За завесой 800-летней тайны (Уроки перепрочтения древнерусской литературы)
Шрифт:
На фоне такой резко выраженной антиполовецкой политики нельзя не отметить бросающуюся в глаза позицию основной ветви Ольговичей, в частности - Черниговского князя Ярослава и Новгород-Северского Игоря, под всевозможными причинами уклонявшихся от участия в общерусских походах против половцев. Так, характеризуя Ярослава Черниговского, И. П. Еремин напоминает следующие данные из Ипатьевской летописи, под 1170 годом сообщающей такой факт: Ярослав по приказу Мстислава Изяславовича прибыл в Киев для участия в походе на половцев: ослушаться Мстислава он не мог, "бяху бо тогда Олговичи в Мьстиславли воли": когда же дело дошло до битвы, Ярослав, в отличие от других князей, "вборзе" погнавшихся за половцами, предпочел остаться у обоза ("у воз") в качестве наблюдателя за порядком. Аналогичный факт сообщает та же летопись под 1183 годом: в феврале этого года пришли половцы на Русь - "с оканьным Концаком и с Глебом Тириевичемь"; навстречу им отправились Святослав Всеволодович и Рюрик Ростиславович; "у Ольжичь" они
Такую же тактику уклонения от сражений с половцами исповедовал и Новгород-Северский князь Игорь Святославович, систематически "не успевавший" или "опаздывавший" к месту сбора русских князей по приказу Святослава Киевского. Как отмечает академик Б. Рыбаков, с момента заключения Игорем Святославовичем в 1180 году союза с двумя могущественными половецкими ханами - Кончаком и Кобяком - "ни Ярослав Черниговский, ни Игорь Северский фактически не участвовали ни в одном общерусском походе против половцев, организуемом великим князем Святославом Всеволодовичем." При этом, следуя примеру Ярослава Черниговского, Игорь не просто не участвовал в антиполовецких походах сам, но старался помешать это делать и другим русским князьям, как это, например, видно из описания похода 1184 года, когда ради срыва коллективного выступления русичей в Степь Игорь вынужден был затеять ссору с Владимиром Переяславльским, доведя того до такой вспышки гнева, которая заставила его прекратить свое участие в походе. "Началось небывалое в русской практике XII века, - пишет академик Б. Рыбаков, - в глубине Половецкого Поля один из русских князей откололся от всего войска и возвратился назад." Причем, заметим, возвратившись в Русь, Владимир поехал не к себе домой в Переяславль, а, как сообщает летописец, "иде на Северьские городы и взя в них много добыток."

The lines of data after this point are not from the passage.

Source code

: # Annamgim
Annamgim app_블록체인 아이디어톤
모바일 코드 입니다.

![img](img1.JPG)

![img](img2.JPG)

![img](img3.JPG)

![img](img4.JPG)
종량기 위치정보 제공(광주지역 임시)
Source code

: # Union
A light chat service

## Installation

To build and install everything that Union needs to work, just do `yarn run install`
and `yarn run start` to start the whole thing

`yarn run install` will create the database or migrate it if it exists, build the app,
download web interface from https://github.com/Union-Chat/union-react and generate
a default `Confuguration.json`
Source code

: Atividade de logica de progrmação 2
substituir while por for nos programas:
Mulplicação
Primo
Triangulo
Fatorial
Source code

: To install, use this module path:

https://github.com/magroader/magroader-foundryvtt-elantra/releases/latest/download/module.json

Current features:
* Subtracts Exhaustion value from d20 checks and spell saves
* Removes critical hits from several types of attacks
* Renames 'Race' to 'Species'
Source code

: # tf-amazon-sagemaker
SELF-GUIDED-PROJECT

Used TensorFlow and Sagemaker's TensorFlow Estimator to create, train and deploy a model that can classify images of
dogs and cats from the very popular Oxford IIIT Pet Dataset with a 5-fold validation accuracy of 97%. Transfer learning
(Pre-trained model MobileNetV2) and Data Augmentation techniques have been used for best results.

Как видим, твердость позиции Игоря в отношении мира с половцами не вызывает ни малейших сомнений, коль уж он предпочел отдать на разграбление свои собственные города, но зато предотвратить вторжение русичей в пределы Степи. И даже две упоминаемые в летописях стычки Игоря с половцами никакого изменения на оценку этой позиции не оказывают, так как носят ощутимо случайный характер. Вот как рассказывает Ипатьевская летопись о встрече на реке Хирии (Хороле), произшедшей в конце февраля - начале марта 1184 года, когда после ухода Владимира Переяславльского Игорь отпустил вслед за ним и все остальные полки, а сам с небольшой дружиной проехал к русским границам, где и натолкнулся на переправлявшийся через речку небольшой отряд половцев. "И было в ту ночь тепло, шел сильный дождь, и поднялась вода, и не удалось им найти брода, а половцы, которые успели переправиться со своими шатрами те спаслись, а какие не успели - тех взяли в плен; говорили, что во время этого похода и бегства от русских немало шатров, и коней, и скота утонуло в реке Хороле..."

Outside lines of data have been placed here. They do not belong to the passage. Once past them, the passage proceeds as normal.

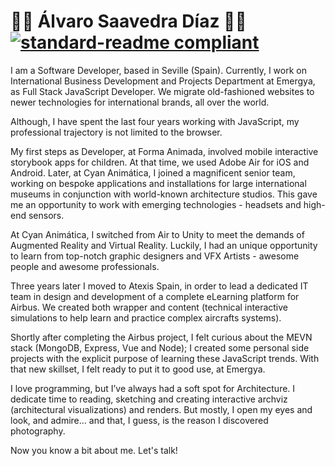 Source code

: # 🧑‍💻 Álvaro Saavedra Díaz 🧑‍💻 [![standard-readme compliant](https://img.shields.io/badge/readme%20style-standard-brightgreen.svg?style=flat-square)](https://github.com/RichardLitt/standard-readme)

I am a Software Developer, based in Seville (Spain). Currently, I work on International Business Development and Projects Department at Emergya, as Full Stack JavaScript Developer. We migrate old-fashioned websites to newer technologies for international brands, all over the world.

Although, I have spent the last four years working with JavaScript, my professional trajectory is not limited to the browser.

My first steps as Developer, at Forma Animada, involved mobile interactive storybook apps for children. At that time, we used Adobe Air for iOS and Android. Later, at Cyan Animática, I joined a magnificent senior team, working on bespoke applications and installations for large international museums in conjunction with world-known architecture studios. This gave me an opportunity to work with emerging technologies - headsets and high-end sensors.

At Cyan Animática, I switched from Air to Unity to meet the demands of Augmented Reality and Virtual Reality. Luckily, I had an unique opportunity to learn from top-notch graphic designers and VFX Artists - awesome people and awesome professionals.

Three years later I moved to Atexis Spain, in order to lead a dedicated IT team in design and development of a complete eLearning platform for Airbus. We created both wrapper and content (technical interactive simulations to help learn and practice complex aircrafts systems).

Shortly after completing the Airbus project, I felt curious about the MEVN stack (MongoDB, Express, Vue and Node); I created some personal side projects with the explicit purpose of learning these JavaScript trends. With that new skillset, I felt ready to put it to good use, at Emergya.

I love programming, but I’ve always had a soft spot for Architecture. I dedicate time to reading, sketching and creating interactive archviz (architectural visualizations) and renders. But mostly, I open my eyes and look, and admire... and that, I guess, is the reason I discovered photography.

Now you know a bit about me. Let's talk!
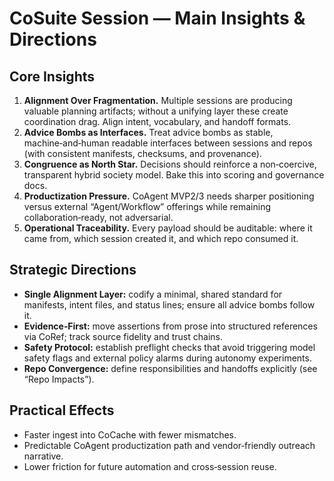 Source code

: # CoSuite Session — Main Insights & Directions

## Core Insights
1) **Alignment Over Fragmentation.** Multiple sessions are producing valuable planning artifacts; without a unifying layer these create coordination drag. Align intent, vocabulary, and handoff formats.
2) **Advice Bombs as Interfaces.** Treat advice bombs as stable, machine‑and‑human readable interfaces between sessions and repos (with consistent manifests, checksums, and provenance).
3) **Congruence as North Star.** Decisions should reinforce a non‑coercive, transparent hybrid society model. Bake this into scoring and governance docs.
4) **Productization Pressure.** CoAgent MVP2/3 needs sharper positioning versus external “Agent/Workflow” offerings while remaining collaboration‑ready, not adversarial.
5) **Operational Traceability.** Every payload should be auditable: where it came from, which session created it, and which repo consumed it.

## Strategic Directions
- **Single Alignment Layer:** codify a minimal, shared standard for manifests, intent files, and status lines; ensure all advice bombs follow it.
- **Evidence‑First:** move assertions from prose into structured references via CoRef; track source fidelity and trust chains.
- **Safety Protocol:** establish preflight checks that avoid triggering model safety flags and external policy alarms during autonomy experiments.
- **Repo Convergence:** define responsibilities and handoffs explicitly (see “Repo Impacts”).

## Practical Effects
- Faster ingest into CoCache with fewer mismatches.
- Predictable CoAgent productization path and vendor‑friendly outreach narrative.
- Lower friction for future automation and cross‑session reuse.
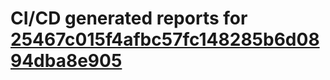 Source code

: # CI/CD generated reports for [25467c015f4afbc57fc148285b6d0894dba8e905](https://github.com/hydephp/develop/commit/25467c015f4afbc57fc148285b6d0894dba8e905)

Как можно заметить по данной записи, картина здесь вырисовывается далеко не воинственная. Конец февраля, вспученная дождями речка, через которую только что переправился половецкий табор СО СКОТОМ И ШАТРАМИ значит, явно не для нападения на Русь (скорее всего, для поиска сохранившихся к этому времени года пастбищ, так как на своём берегу все уже были выедены) - и вдруг, откуда ни возьмись, появляется вооруженный отряд русичей. На берегу - паника, всадники поворачивают лошадей и исчезают там, откуда появились, а посреди реки остаются застрявшие телеги с женщинами и ребятней, поднимаются визг, плач, отчаянные крики...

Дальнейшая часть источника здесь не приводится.